***** EXERCISE DATA
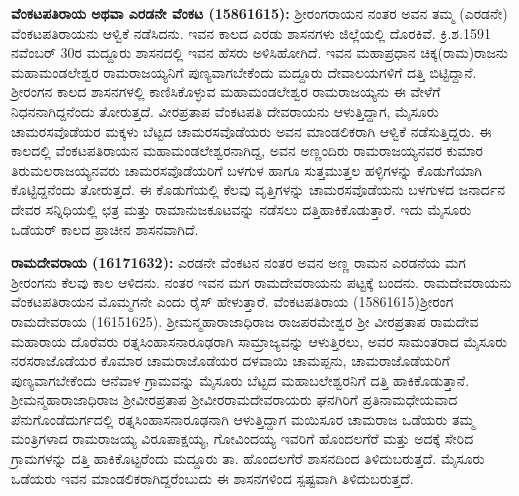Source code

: \textbf{ವೆಂಕಟಪತಿರಾಯ ಅಥವಾ ಎರಡನೇ ವೆಂಕಟ (1586\general{\enginline{-}}1615): } ಶ‍್ರೀರಂಗರಾಯನ ನಂತರ ಅವನ ತಮ್ಮ (ಎರಡನೇ) ವೆಂಕಟಪತಿರಾಯನು ಆಳ್ವಿಕೆ ನಡೆಸಿದನು. ಇವನ ಕಾಲದ ಎರಡು ಶಾಸನಗಳು ಜಿಲ್ಲೆಯಲ್ಲಿ ದೊರಕಿವೆ. ಕ್ರಿ.ಶ.1591 ನವೆಂಬರ್​ 30ರ ಮದ್ದೂರು ಶಾಸನದಲ್ಲಿ ಇವನ ಹೆಸರು ಅಳಿಸಿಹೋಗಿದೆ. ಇವನ ಮಹಾಪ್ರಧಾನ ಚಿಕ್ಕ(ರಾಮ)ರಾಜನು ಮಹಾಮಂಡಲೇಶ್ವರ ರಾಮರಾಜಯ್ಯನಿಗೆ ಪುಣ್ಯವಾಗಬೇಕೆಂದು ಮದ್ದೂರು ದೇವಾಲಯಗಳಿಗೆ ದತ್ತಿ ಬಿಟ್ಟಿದ್ದಾನೆ. ಶ‍್ರೀರಂಗನ ಕಾಲದ ಶಾಸನಗಳಲ್ಲಿ ಕಾಣಿಸಿಕೊಳ್ಳುವ ಮಹಾಮಂಡಲೇಶ್ವರ ರಾಮರಾಜಯ್ಯನು ಈ ವೇಳೆಗೆ ನಿಧನನಾಗಿದ್ದನೆಂದು ತೋರುತ್ತದೆ. ವೀರಪ್ರತಾಪ ವೆಂಕಟಪತಿ ದೇವರಾಯನು ಆಳುತ್ತಿದ್ದಾಗ, ಮೈಸೂರು ಚಾಮರಸವೊಡೆಯರ ಮಕ್ಕಳು ಬೆಟ್ಟದ ಚಾಮರಸ\-ವೊಡೆಯರು ಅವನ ಮಾಂಡಲಿಕರಾಗಿ ಆಳ್ವಿಕೆ ನಡೆಸುತ್ತಿದ್ದರು. ಈ ಕಾಲದಲ್ಲಿ ವೆಂಕಟಪತಿರಾಯನ ಮಹಾಮಂಡಲೇಶ್ವರನಾಗಿದ್ದ, ಅವನ ಅಣ್ಣಂದಿರು ರಾಮರಾಜಯ್ಯನವರ ಕುಮಾರ ತಿರುಮಲರಾಜಯ್ಯನವರು ಚಾಮರಸವೊಡೆಯರಿಗೆ ಬಳಗುಳ ಹಾಗೂ ಸುತ್ತಮುತ್ತಲ ಹಳ್ಳಿಗಳನ್ನು ಕೊಡುಗೆಯಾಗಿ ಕೊಟ್ಟಿದ್ದನೆಂದು ತೋರುತ್ತದೆ. ಈ ಕೊಡುಗೆಯಲ್ಲಿ ಕೆಲವು ವೃತ್ತಿಗಳನ್ನು ಚಾಮರಸ\-ವೊಡೆಯನು ಬಳಗುಳದ ಜನಾರ್ದನ ದೇವರ ಸನ್ನಿಧಿಯಲ್ಲಿ ಛತ್ರ ಮತ್ತು ರಾಮಾನುಜಕೂಟವನ್ನು ನಡೆಸಲು ದತ್ತಿ\break ಹಾಕಿಕೊಡುತ್ತಾರೆ. ಇದು ಮೈಸೂರು ಒಡೆಯರ್ ಕಾಲದ ಪ್ರಾಚೀನ ಶಾಸನವಾಗಿದೆ.

\textbf{ರಾಮದೇವರಾಯ (1617\general{\enginline{-}}1632): } ಎರಡನೇ ವೆಂಕಟನ ನಂತರ ಅವನ ಅಣ್ಣ ರಾಮನ ಎರಡನೆಯ ಮಗ ಶ‍್ರೀರಂಗನು ಕೆಲವು ಕಾಲ ಆಳಿದನು. ನಂತರ ಇವನ ಮಗ ರಾಮದೇವರಾಯನು ಪಟ್ಟಕ್ಕೆ ಬಂದನು. ರಾಮದೇವರಾಯನು ವೆಂಕಟಪತಿರಾಯನ ಮೊಮ್ಮಗನೇ ಎಂದು ರೈಸ್​ ಹೇಳುತ್ತಾರೆ. ವೆಂಕಟಪತಿರಾಯ\enginline{-} (1586\enginline{-}1615)\enginline{-}ಶ‍್ರೀರಂಗ\enginline{-} ರಾಮದೇವರಾಯ (1615\enginline{-}1625). ಶ‍್ರೀಮನ್ಮಹಾರಾಜಾಧಿರಾಜ ರಾಜಪರಮೇಶ್ವರ ಶ‍್ರೀ ವೀರಪ್ರತಾಪ ರಾಮದೇವ ಮಹಾರಾಯ ದೊರೆವರು ರತ್ನಸಿಂಹಾಸನಾರೂಢರಾಗಿ ಸಾಮ್ರಾಜ್ಯವನ್ನು ಆಳುತ್ತಿರಲು, ಅವರ ಸಾಮಂತರಾದ ಮೈಸೂರು ನರಸರಾಜೊಡೆಯರ ಕೊಮಾರ ಚಾಮರಾಜೊಡೆಯರ ದಳವಾಯಿ ಚಾಮಪ್ಪನು, ಚಾಮರಾಜೊಡೆಯರಿಗೆ ಪುಣ್ಯವಾಗಬೇಕೆಂದು ಆನೆವಾಳ ಗ್ರಾಮ\-ವನ್ನು ಮೈಸೂರು ಬೆಟ್ಟದ ಮಹಾಬಲೇಶ್ವರನಿಗೆ ದತ್ತಿ ಹಾಕಿಕೊಡುತ್ತಾನೆ. ಶ‍್ರೀಮನ್ಮಹಾ\-ರಾಜಾಧಿರಾಜ ಶ‍್ರೀವೀರಪ್ರತಾಪ ಶ‍್ರೀವೀರರಾಮದೇವರಾಯರು ಘನಗಿರಿಗೆ ಪ್ರತಿನಾಮಧೇಯವಾದ ಪೆನುಗೊಂಡೆದುರ್ಗದಲ್ಲಿ ರತ್ನಸಿಂಹಾಸನಾರೂಢನಾಗಿ ಆಳುತ್ತಿದ್ದಾಗ ಮಯಿಸೂರ ಚಾಮರಾಜ ಒಡೆಯರು ತಮ್ಮ ಮಂತ್ರಿಗಳಾದ ರಾಮರಾಜಯ್ಯ ವಿರೂಪಾಕ್ಷಯ್ಯ, ಗೋವಿಂದಯ್ಯ ಇವರಿಗೆ ಹೊಂದಲಗೆರೆ ಮತ್ತು ಅದಕ್ಕೆ ಸೇರಿದ ಗ್ರಾಮಗಳನ್ನು ದತ್ತಿ ಹಾಕಿಕೊಟ್ಟರೆಂದು ಮದ್ದೂರು ತಾ. ಹೊಂದಲಗೆರೆ ಶಾಸನದಿಂದ ತಿಳಿದುಬರುತ್ತದೆ. ಮೈಸೂರು ಒಡೆಯರು ಇವನ ಮಾಂಡಲಿಕರಾಗಿದ್ದರೆಂಬುದು ಈ ಶಾಸನಗಳಿಂದ ಸ್ಪಷ್ಟವಾಗಿ ತಿಳಿದುಬರುತ್ತದೆ.

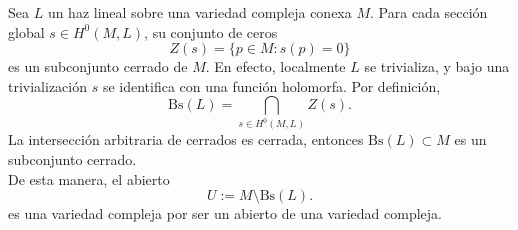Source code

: 	\begin{remark}
		Sea $L$ un haz lineal sobre una variedad compleja conexa $M$. Para cada sección global $ s\in H^0(M,L) $, su conjunto de ceros
		\begin{equation*}
			Z(s)=\{p\in M: s(p)=0\}
		\end{equation*}
		es un subconjunto cerrado de $M$. En efecto, localmente $L$ se trivializa, y bajo una trivialización $s$ se identifica con una función 
		holomorfa. Por definición,
		\begin{equation*}
			\mathrm{Bs}(L)=\bigcap_{s\in H^0(M,L)} Z(s).
		\end{equation*}
		La intersección arbitraria de cerrados es cerrada, entonces $\mathrm{Bs}(L)\subset M$ es un subconjunto cerrado.\\
		De esta manera, el abierto
		\begin{equation*}
			U:=M\setminus \mathrm{Bs}(L).
		\end{equation*}
		es una variedad compleja por ser un abierto de una variedad compleja.

	\end{remark}

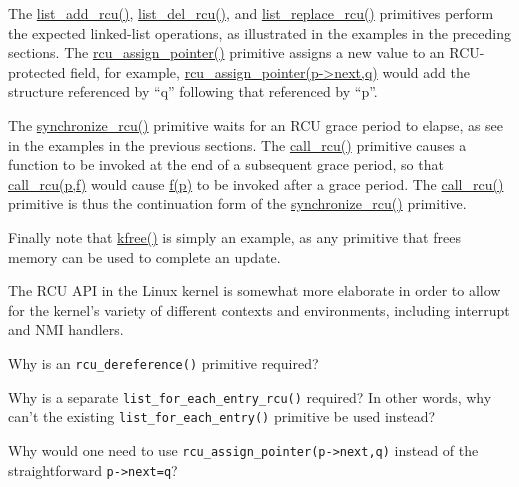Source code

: The \url{list_add_rcu()}, \url{list_del_rcu()}, and
\url{list_replace_rcu()} primitives perform the expected linked-list
operations, as illustrated in the examples in the preceding sections.
The \url{rcu_assign_pointer()} primitive assigns a new value to an
RCU-protected field, for example, \url{rcu_assign_pointer(p->next,q)}
would add the structure referenced by ``q'' following that referenced
by ``p''.

The \url{synchronize_rcu()} primitive waits for an RCU grace period
to elapse, as see in the examples in the previous sections.
The \url{call_rcu()} primitive causes a function to be invoked
at the end of a subsequent grace period, so that \url{call_rcu(p,f)}
would cause \url{f(p)} to be invoked after a grace period.
The \url{call_rcu()} primitive is thus the continuation form of the
\url{synchronize_rcu()} primitive.

Finally note that \url{kfree()} is simply an example, as any primitive
that frees memory can be used to complete an update.

The RCU API in the Linux kernel is somewhat more elaborate in order to
allow for the kernel's variety of different contexts and environments,
including interrupt and NMI handlers.

\QuickQuiz{}
	Why is an {\tt rcu\_dereference()} primitive required?
 \QuickQuizEnd

\QuickQuiz{}
	Why is a separate {\tt list\_for\_each\_entry\_rcu()} required?
	In other words, why can't the existing
	{\tt list\_for\_each\_entry()} primitive be used instead?
 \QuickQuizEnd

\QuickQuiz{}
	Why would one need to use {\tt rcu\_assign\_pointer(p->next,q)}
	instead of the straightforward {\tt p->next=q}?
 \QuickQuizEnd

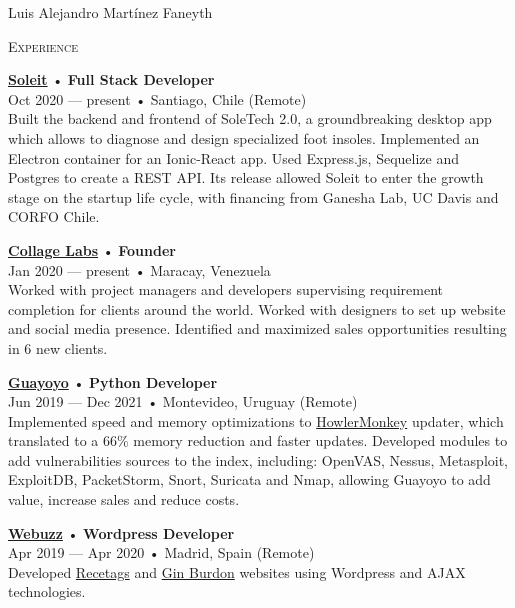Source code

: \documentclass[12pt]{article}
\begin{document}
\begin{cv}{Luis Alejandro Mart\'inez Faneyth}
\begin{minipage}[t]{0.55\textwidth}
    \textrm{\textsc{\Large{Experience}}}
    \newline
    \parbox[t]{\linewidth}{
      \textbf{\href{http://soleit.app}{Soleit}} • \textrm{\textbf{Full Stack Developer}}\\
      Oct 2020 --- present • Santiago, Chile (Remote)\\
      \footnotesize{Built the backend and frontend of SoleTech 2.0, a groundbreaking desktop app which allows to diagnose and design specialized foot insoles. Implemented an Electron container for an Ionic-React app. Used Express.js, Sequelize and Postgres to create a REST API. Its release allowed Soleit to enter the growth stage on the startup life cycle, with financing from Ganesha Lab, UC Davis and CORFO Chile.}\\
    }\vspace{0.125em}
    \parbox[t]{\linewidth}{
      \textbf{\href{http://collagelabs.org}{Collage Labs}} • \textrm{\textbf{Founder}}\\
      Jan 2020 --- present • Maracay, Venezuela\\
      \footnotesize{Worked with project managers and developers supervising requirement completion for clients around the world. Worked with designers to set up website and social media presence. Identified and maximized sales opportunities resulting in 6 new clients.}\\
    }\vspace{0.125em}
    \parbox[t]{\linewidth}{
      \textbf{\href{https://guayoyo.io}{Guayoyo}} • \textrm{\textbf{Python Developer}}\\
      Jun 2019 --- Dec 2021 • Montevideo, Uruguay (Remote)\\
      \footnotesize{Implemented speed and memory optimizations to \href{https://howlermonkey.io}{HowlerMonkey} updater, which translated to a 66\% memory reduction and faster updates. Developed modules to add vulnerabilities sources to the index, including: OpenVAS, Nessus, Metasploit, ExploitDB, PacketStorm, Snort, Suricata and Nmap, allowing Guayoyo to add value, increase sales and reduce costs.}\\
    }\vspace{0.125em}
    \parbox[t]{\linewidth}{
      \textbf{\href{https://web.archive.org/web/20180413143616/https://webuzz.es/}{Webuzz}} • \textrm{\textbf{Wordpress Developer}}\\
      Apr 2019 --- Apr 2020 • Madrid, Spain (Remote)\\
      \footnotesize{Developed \href{https://recetags.com}{Recetags} and \href{https://ginburdon.com}{Gin Burdon} websites using Wordpress and AJAX technologies.}\\
}
\end{minipage}
\end{cv}
\end{document}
**********
### TASK ITEM
Exactly the lines from the one containing "Jun 2019 --- Dec" to the final line of the entries must be restated, and no others.

### ANSWER SECTION
      Jun 2019 --- Dec 2021 • Montevideo, Uruguay (Remote)\\
      \footnotesize{Implemented speed and memory optimizations to \href{https://howlermonkey.io}{HowlerMonkey} updater, which translated to a 66\% memory reduction and faster updates. Developed modules to add vulnerabilities sources to the index, including: OpenVAS, Nessus, Metasploit, ExploitDB, PacketStorm, Snort, Suricata and Nmap, allowing Guayoyo to add value, increase sales and reduce costs.}\\
    }\vspace{0.125em}
    \parbox[t]{\linewidth}{
      \textbf{\href{https://web.archive.org/web/20180413143616/https://webuzz.es/}{Webuzz}} • \textrm{\textbf{Wordpress Developer}}\\
      Apr 2019 --- Apr 2020 • Madrid, Spain (Remote)\\
      \footnotesize{Developed \href{https://recetags.com}{Recetags} and \href{https://ginburdon.com}{Gin Burdon} websites using Wordpress and AJAX technologies.}\\
}
\end{minipage}
\end{cv}
\end{document}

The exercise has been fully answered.